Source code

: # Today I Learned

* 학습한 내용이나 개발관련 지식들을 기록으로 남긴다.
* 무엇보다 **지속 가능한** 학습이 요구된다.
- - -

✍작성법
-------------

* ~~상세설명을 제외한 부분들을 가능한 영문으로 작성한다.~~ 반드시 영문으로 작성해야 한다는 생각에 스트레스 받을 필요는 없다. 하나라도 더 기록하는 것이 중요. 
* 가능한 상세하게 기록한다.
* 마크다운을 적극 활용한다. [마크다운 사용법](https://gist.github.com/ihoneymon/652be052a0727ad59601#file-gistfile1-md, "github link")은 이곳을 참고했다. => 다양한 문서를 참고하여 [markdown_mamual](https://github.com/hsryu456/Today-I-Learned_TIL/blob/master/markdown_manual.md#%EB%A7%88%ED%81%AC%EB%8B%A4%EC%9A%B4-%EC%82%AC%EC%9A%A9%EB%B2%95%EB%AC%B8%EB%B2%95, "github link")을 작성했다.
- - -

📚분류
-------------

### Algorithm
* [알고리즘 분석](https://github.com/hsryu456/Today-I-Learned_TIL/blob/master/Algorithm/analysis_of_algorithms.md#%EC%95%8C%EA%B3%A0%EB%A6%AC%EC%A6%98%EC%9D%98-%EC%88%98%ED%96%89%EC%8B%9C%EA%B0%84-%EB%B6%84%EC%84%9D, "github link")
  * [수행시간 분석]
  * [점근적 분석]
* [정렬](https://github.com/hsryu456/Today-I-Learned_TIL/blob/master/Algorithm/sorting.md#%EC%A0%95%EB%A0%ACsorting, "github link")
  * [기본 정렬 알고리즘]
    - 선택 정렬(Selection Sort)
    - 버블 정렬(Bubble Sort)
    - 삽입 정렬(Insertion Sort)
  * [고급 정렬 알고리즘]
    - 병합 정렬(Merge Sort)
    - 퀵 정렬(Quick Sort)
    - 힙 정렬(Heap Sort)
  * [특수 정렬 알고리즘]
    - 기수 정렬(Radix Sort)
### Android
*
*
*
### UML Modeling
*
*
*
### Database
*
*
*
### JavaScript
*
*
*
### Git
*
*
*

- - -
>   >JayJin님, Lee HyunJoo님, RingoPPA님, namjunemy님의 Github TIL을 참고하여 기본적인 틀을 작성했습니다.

--

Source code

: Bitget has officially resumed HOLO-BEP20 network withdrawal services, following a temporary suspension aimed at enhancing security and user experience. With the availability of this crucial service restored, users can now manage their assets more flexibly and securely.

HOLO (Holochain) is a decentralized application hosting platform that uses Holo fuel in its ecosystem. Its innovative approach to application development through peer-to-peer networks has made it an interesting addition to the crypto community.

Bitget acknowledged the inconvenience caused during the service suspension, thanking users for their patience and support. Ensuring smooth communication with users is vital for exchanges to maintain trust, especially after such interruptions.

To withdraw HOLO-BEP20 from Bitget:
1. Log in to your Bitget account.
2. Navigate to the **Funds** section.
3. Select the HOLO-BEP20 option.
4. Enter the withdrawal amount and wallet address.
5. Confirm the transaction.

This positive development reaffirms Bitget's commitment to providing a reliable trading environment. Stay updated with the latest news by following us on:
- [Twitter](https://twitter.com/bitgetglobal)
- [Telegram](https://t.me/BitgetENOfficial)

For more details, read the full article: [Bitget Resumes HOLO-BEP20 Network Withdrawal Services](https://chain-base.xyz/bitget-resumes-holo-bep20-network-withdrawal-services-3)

Task goal: Copy whichever lines above contain the string "참고하여".

Task response:
* 마크다운을 적극 활용한다. [마크다운 사용법](https://gist.github.com/ihoneymon/652be052a0727ad59601#file-gistfile1-md, "github link")은 이곳을 참고했다. => 다양한 문서를 참고하여 [markdown_mamual](https://github.com/hsryu456/Today-I-Learned_TIL/blob/master/markdown_manual.md#%EB%A7%88%ED%81%AC%EB%8B%A4%EC%9A%B4-%EC%82%AC%EC%9A%A9%EB%B2%95%EB%AC%B8%EB%B2%95, "github link")을 작성했다.
>   >JayJin님, Lee HyunJoo님, RingoPPA님, namjunemy님의 Github TIL을 참고하여 기본적인 틀을 작성했습니다.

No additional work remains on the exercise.